_Problem to solve_
Among the records, which lines include "DataTypeTok"? List them.

_Record set_

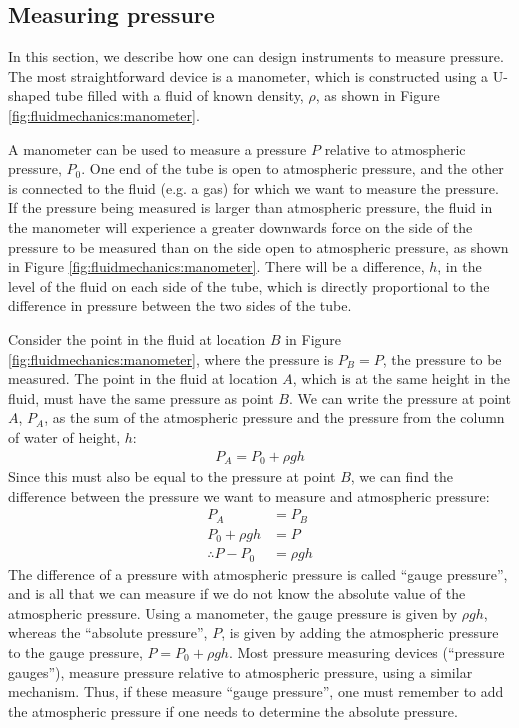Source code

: \subsection{Measuring pressure}
In this section, we describe how one can design instruments to measure pressure. The most straightforward device is a manometer, which is constructed using a U-shaped tube filled with a fluid of known density, $\rho$, as shown in Figure \ref{fig:fluidmechanics:manometer}.
{
A manometer can be used to measure a pressure $P$ relative to atmospheric pressure, $P_0$. One end of the tube is open to atmospheric pressure, and the other is connected to the fluid (e.g. a gas) for which we want to measure the pressure. If the pressure being measured is larger than atmospheric pressure, the fluid in the manometer will experience a greater downwards force on the side of the pressure to be measured than on the side open to atmospheric pressure, as shown in Figure \ref{fig:fluidmechanics:manometer}. There will be a difference, $h$, in the level of the fluid on each side of the tube, which is directly proportional to the difference in pressure between the two sides of the tube.

Consider the point in the fluid at location $B$ in Figure \ref{fig:fluidmechanics:manometer}, where the pressure is $P_B=P$, the pressure to be measured. The point in the fluid at location $A$, which is at the same height in the fluid, must have the same pressure as point $B$. We can write the pressure at point $A$, $P_A$, as the sum of the atmospheric pressure and the pressure from the column of water of height, $h$:
\begin{align*}
P_A=P_0+\rho g h
\end{align*}
Since this must also be equal to the pressure at point $B$, we can find the difference between the pressure we want to measure and atmospheric pressure:
\begin{align*}
P_A &= P_B \\
P_0+\rho g h &= P\\
\therefore P - P_0 &= \rho g h 
\end{align*}
The difference of a pressure with atmospheric pressure is called ``gauge pressure'', and is all that we can measure if we do not know the absolute value of the atmospheric pressure. Using a manometer, the gauge pressure is given by $\rho g h$, whereas the ``absolute pressure'', $P$, is given by adding the atmospheric pressure to the gauge pressure, $P = P_0 + \rho g h$. Most pressure measuring devices (``pressure gauges''), measure pressure relative to atmospheric pressure, using a similar mechanism. Thus, if these measure ``gauge pressure'', one must remember to add the atmospheric pressure if one needs to determine the absolute pressure.

}
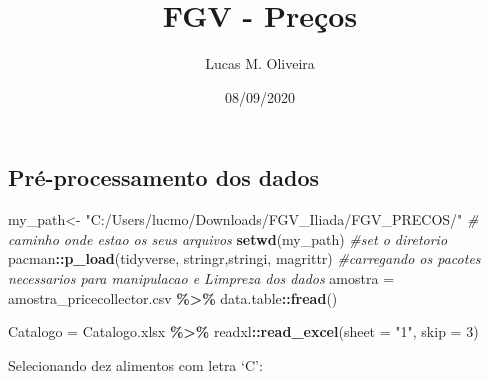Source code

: \documentclass[
]{article}
\title{FGV - Preços}
\author{Lucas M. Oliveira}
\date{08/09/2020}
\newenvironment{Shaded}{\begin{snugshade}}{\end{snugshade}}
\newcommand{\CommentTok}[1]{\textcolor[rgb]{0.56,0.35,0.01}{\textit{#1}}}
\newcommand{\DataTypeTok}[1]{\textcolor[rgb]{0.13,0.29,0.53}{#1}}
\newcommand{\DecValTok}[1]{\textcolor[rgb]{0.00,0.00,0.81}{#1}}
\newcommand{\KeywordTok}[1]{\textcolor[rgb]{0.13,0.29,0.53}{\textbf{#1}}}
\newcommand{\NormalTok}[1]{#1}
\newcommand{\OperatorTok}[1]{\textcolor[rgb]{0.81,0.36,0.00}{\textbf{#1}}}
\newcommand{\StringTok}[1]{\textcolor[rgb]{0.31,0.60,0.02}{#1}}
\begin{document}
\maketitle

\hypertarget{pruxe9-processamento-dos-dados}{%
\subsection{Pré-processamento dos
dados}\label{pruxe9-processamento-dos-dados}}

\begin{Shaded}
\begin{Highlighting}[]
\NormalTok{my\_path\textless{}{-}}\StringTok{ "C:/Users/lucmo/Downloads/FGV\_Iliada/FGV\_PRECOS/"} \CommentTok{\# caminho onde estao os seus arquivos}
\KeywordTok{setwd}\NormalTok{(my\_path) }\CommentTok{\#set o diretorio }
\NormalTok{pacman}\OperatorTok{::}\KeywordTok{p\_load}\NormalTok{(}\StringTok{\textquotesingle{}tidyverse\textquotesingle{}}\NormalTok{,}
               \StringTok{\textquotesingle{}stringr\textquotesingle{}}\NormalTok{,}\StringTok{\textquotesingle{}stringi\textquotesingle{}}\NormalTok{,}
               \StringTok{\textquotesingle{}magrittr\textquotesingle{}}\NormalTok{) }\CommentTok{\#carregando os pacotes necessarios para manipulacao e Limpreza dos dados}
\NormalTok{amostra =}\StringTok{ \textquotesingle{}amostra\_pricecollector.csv\textquotesingle{}} \OperatorTok{\%\textgreater{}\%}\StringTok{ }
\StringTok{                        }\NormalTok{data.table}\OperatorTok{::}\KeywordTok{fread}\NormalTok{()}

\NormalTok{Catalogo =}\StringTok{ \textquotesingle{}Catalogo.xlsx\textquotesingle{}} \OperatorTok{\%\textgreater{}\%}\StringTok{ }
\StringTok{                    }\NormalTok{readxl}\OperatorTok{::}\KeywordTok{read\_excel}\NormalTok{(}\DataTypeTok{sheet =} \StringTok{"1"}\NormalTok{, }\DataTypeTok{skip =} \DecValTok{3}\NormalTok{) }
\end{Highlighting}
\end{Shaded}

Selecionando dez alimentos com letra `C':
\end{document}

_Task output_
\newcommand{\DataTypeTok}[1]{\textcolor[rgb]{0.13,0.29,0.53}{#1}}
\StringTok{                    }\NormalTok{readxl}\OperatorTok{::}\KeywordTok{read\_excel}\NormalTok{(}\DataTypeTok{sheet =} \StringTok{"1"}\NormalTok{, }\DataTypeTok{skip =} \DecValTok{3}\NormalTok{) }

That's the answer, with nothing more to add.